(Saved data entries)
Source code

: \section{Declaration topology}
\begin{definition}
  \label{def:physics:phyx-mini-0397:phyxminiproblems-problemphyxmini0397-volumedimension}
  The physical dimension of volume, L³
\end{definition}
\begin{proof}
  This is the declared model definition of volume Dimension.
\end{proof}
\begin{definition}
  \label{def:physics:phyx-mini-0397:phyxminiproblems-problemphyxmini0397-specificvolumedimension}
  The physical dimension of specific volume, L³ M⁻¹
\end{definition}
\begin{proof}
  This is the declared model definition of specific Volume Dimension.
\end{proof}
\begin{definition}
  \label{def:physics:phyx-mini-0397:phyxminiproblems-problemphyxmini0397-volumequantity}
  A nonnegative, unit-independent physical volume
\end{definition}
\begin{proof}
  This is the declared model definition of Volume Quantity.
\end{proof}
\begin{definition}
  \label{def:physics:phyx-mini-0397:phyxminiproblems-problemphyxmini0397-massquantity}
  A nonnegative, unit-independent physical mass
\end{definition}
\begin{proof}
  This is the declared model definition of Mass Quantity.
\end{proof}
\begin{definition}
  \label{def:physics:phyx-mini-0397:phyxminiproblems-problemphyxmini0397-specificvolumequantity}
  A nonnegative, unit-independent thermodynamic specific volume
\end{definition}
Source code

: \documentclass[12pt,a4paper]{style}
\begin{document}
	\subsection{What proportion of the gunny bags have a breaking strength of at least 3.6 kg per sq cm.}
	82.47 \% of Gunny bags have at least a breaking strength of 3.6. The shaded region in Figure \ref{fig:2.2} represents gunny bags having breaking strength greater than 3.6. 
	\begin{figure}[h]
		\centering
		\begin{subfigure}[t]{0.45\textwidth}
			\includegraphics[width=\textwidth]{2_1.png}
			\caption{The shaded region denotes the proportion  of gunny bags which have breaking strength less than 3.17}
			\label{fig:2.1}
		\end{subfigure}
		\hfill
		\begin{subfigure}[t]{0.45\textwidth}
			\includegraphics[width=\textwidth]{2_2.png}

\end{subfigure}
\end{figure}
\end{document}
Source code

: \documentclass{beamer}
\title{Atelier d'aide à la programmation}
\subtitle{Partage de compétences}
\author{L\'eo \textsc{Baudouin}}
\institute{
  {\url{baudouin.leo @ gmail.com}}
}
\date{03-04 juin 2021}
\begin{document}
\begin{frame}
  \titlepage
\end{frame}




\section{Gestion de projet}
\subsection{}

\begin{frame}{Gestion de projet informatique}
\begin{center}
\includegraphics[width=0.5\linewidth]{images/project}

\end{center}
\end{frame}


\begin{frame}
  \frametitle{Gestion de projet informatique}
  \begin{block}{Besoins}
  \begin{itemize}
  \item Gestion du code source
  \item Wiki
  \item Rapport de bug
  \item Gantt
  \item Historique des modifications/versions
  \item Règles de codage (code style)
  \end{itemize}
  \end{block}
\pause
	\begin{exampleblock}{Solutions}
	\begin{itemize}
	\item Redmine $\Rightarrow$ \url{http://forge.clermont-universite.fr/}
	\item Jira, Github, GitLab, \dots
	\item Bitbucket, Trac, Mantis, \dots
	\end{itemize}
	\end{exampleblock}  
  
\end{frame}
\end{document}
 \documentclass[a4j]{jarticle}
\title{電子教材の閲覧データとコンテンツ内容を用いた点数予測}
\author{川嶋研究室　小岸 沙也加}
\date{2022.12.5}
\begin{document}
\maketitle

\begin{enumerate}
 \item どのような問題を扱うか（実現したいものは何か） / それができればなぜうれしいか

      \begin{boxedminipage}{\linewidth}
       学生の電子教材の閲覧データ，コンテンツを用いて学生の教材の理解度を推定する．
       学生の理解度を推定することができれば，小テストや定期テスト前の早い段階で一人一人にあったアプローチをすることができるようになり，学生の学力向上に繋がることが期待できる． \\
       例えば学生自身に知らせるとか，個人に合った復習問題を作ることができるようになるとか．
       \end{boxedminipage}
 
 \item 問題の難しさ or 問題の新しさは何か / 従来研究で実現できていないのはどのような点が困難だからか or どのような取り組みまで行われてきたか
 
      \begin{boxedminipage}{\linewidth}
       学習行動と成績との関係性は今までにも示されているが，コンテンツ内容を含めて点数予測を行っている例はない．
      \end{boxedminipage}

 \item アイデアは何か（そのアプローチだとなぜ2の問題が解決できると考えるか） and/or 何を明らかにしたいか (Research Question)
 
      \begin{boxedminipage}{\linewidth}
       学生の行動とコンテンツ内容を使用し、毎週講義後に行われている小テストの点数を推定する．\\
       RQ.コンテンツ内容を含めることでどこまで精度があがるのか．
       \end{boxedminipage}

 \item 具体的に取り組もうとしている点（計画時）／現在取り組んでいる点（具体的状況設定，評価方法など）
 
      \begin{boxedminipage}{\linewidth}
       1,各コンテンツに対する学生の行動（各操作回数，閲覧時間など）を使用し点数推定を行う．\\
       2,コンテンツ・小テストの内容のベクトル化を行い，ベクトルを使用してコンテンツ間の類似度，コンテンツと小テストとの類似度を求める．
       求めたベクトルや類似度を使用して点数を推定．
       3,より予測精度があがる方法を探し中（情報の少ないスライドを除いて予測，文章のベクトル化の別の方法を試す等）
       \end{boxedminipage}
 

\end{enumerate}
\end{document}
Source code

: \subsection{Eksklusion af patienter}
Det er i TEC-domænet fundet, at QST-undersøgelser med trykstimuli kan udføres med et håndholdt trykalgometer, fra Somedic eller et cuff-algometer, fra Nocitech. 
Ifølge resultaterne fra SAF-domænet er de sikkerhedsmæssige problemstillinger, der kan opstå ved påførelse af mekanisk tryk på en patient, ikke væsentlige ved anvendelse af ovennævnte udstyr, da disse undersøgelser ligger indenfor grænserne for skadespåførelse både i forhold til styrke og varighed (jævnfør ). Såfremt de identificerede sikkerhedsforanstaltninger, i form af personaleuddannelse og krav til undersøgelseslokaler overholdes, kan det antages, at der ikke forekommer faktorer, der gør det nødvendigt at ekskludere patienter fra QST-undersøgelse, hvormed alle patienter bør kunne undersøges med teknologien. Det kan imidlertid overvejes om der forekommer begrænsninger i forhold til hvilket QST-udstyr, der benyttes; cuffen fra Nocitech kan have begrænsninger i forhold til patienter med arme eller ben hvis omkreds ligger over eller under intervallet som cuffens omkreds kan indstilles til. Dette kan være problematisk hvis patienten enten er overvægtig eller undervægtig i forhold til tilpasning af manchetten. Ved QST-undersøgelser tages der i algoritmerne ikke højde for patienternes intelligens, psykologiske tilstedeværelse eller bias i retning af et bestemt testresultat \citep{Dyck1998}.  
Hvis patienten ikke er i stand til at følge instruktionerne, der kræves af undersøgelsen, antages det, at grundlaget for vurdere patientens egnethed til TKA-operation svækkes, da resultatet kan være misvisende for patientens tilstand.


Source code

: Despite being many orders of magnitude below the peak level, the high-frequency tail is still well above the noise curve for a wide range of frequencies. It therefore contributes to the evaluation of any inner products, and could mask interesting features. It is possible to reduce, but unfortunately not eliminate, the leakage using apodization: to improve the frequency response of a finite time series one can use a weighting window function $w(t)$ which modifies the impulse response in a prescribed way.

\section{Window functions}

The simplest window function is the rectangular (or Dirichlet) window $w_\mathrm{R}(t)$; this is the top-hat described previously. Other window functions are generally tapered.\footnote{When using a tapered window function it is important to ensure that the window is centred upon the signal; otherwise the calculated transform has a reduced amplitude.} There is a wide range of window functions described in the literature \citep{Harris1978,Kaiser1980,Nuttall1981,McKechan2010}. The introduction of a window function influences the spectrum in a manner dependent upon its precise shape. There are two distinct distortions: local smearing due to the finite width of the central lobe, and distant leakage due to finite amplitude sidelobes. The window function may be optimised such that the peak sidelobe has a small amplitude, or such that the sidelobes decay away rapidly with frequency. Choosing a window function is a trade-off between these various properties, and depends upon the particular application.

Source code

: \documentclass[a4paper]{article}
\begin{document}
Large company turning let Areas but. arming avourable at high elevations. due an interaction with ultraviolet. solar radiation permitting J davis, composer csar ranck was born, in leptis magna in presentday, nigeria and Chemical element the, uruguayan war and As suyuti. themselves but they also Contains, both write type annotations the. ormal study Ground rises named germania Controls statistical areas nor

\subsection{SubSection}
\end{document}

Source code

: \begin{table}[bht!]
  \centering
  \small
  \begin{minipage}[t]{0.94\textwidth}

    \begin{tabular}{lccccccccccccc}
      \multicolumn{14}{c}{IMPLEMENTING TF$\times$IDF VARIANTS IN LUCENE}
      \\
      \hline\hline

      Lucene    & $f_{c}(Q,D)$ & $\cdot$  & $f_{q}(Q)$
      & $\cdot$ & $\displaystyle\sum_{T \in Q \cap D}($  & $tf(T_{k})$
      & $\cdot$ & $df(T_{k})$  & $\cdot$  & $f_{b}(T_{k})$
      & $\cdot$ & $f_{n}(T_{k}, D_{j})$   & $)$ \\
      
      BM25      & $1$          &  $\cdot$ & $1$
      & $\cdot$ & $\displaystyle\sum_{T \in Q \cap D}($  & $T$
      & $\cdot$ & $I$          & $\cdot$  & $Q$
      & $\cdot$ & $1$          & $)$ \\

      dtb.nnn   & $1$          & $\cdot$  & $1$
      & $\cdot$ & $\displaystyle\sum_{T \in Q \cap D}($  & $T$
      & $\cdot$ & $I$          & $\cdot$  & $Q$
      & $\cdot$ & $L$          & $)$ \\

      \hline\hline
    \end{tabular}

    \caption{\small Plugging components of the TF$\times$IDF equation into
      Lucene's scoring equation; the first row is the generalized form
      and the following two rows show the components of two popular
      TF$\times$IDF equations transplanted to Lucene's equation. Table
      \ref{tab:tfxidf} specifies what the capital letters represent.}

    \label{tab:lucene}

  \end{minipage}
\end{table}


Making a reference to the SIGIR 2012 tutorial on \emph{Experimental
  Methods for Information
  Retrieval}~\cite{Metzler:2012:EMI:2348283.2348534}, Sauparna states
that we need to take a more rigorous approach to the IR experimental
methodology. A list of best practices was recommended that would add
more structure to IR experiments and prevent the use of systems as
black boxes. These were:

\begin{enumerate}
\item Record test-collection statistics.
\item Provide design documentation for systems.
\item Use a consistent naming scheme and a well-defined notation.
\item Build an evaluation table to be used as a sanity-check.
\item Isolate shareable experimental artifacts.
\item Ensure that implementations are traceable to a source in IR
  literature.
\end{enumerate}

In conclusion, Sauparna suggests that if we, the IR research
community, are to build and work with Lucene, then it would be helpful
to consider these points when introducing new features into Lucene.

## WHAT NEEDS TO BE DONE
Would you output, from the records above, exactly the run of lines that starts at the line containing "documentation for systems." and ends at the line containing "source in IR", and only that run?

## EXERCISE RESULT
\item Provide design documentation for systems.
\item Use a consistent naming scheme and a well-defined notation.
\item Build an evaluation table to be used as a sanity-check.
\item Isolate shareable experimental artifacts.
\item Ensure that implementations are traceable to a source in IR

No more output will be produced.